* [Your instructions]:
Within the entries that follow, report how many lines contain the word "text", giving the number by itself.

* [Source records]:
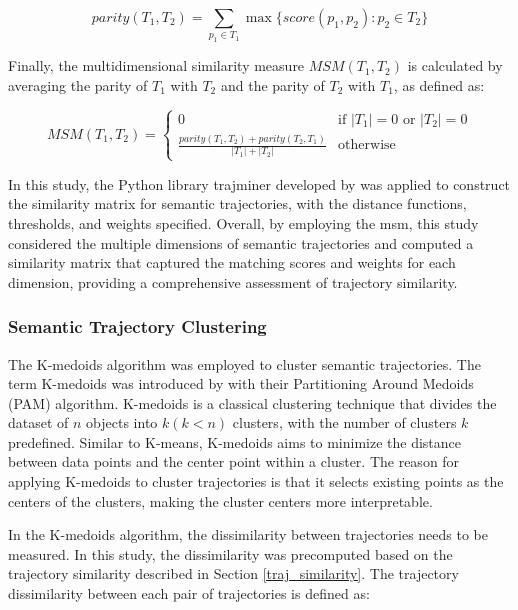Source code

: \documentclass{article}
\theoremstyle{remark}
\begin{document}
\begin{equation} \label{eq:parity}
    parity(T_{1},T_{2}) = \sum_{p_{1}\in T_{1}}\max\{score(p_{1},p_{2}) : p_{2} \in T_{2}\}
\end{equation}

Finally, the multidimensional similarity measure $MSM(T_{1},T_{2})$ is calculated by averaging the parity of $T_{1}$ with $T_{2}$ and the parity of $T_{2}$ with $T_{1}$, as defined as:

\begin{equation} \label{eq:msm}
    MSM(T_{1},T_{2}) = \begin{cases}
    0 & \text{if } |T_{1}| = 0 \text{ or } |T_{2}| = 0 \\
    \frac{parity(T_{1},T_{2}) + parity(T_{2},T_{1})}{|T_{1}|+|T_{2}|} & \text{otherwise}
    \end{cases}
\end{equation}

In this study, the Python library trajminer developed by \cite{petry_trajminer_2019} was applied to construct the similarity matrix for semantic trajectories, with the distance functions, thresholds, and weights specified. Overall, by employing the \acrshort{msm}, this study considered the multiple dimensions of semantic trajectories and computed a similarity matrix that captured the matching scores and weights for each dimension, providing a comprehensive assessment of trajectory similarity.


\subsubsection{Semantic Trajectory Clustering}
The K-medoids algorithm was employed to cluster semantic trajectories. The term K-medoids was introduced by \cite{kaufman_partitioning_1990} with their Partitioning Around Medoids (PAM) algorithm. K-medoids is a classical clustering technique that divides the dataset of $n$ objects into $k (k<n)$ clusters, with the number of clusters $k$ predefined. Similar to K-means, K-medoids aims to minimize the distance between data points and the center point within a cluster. The reason for applying K-medoids to cluster trajectories is that it selects existing points as the centers of the clusters, making the cluster centers more interpretable.

In the K-medoids algorithm, the dissimilarity between trajectories needs to be measured. In this study, the dissimilarity was precomputed based on the trajectory similarity described in Section \ref{traj_similarity}. The trajectory dissimilarity between each pair of trajectories is defined as:
\end{document}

* [Finished task]:
2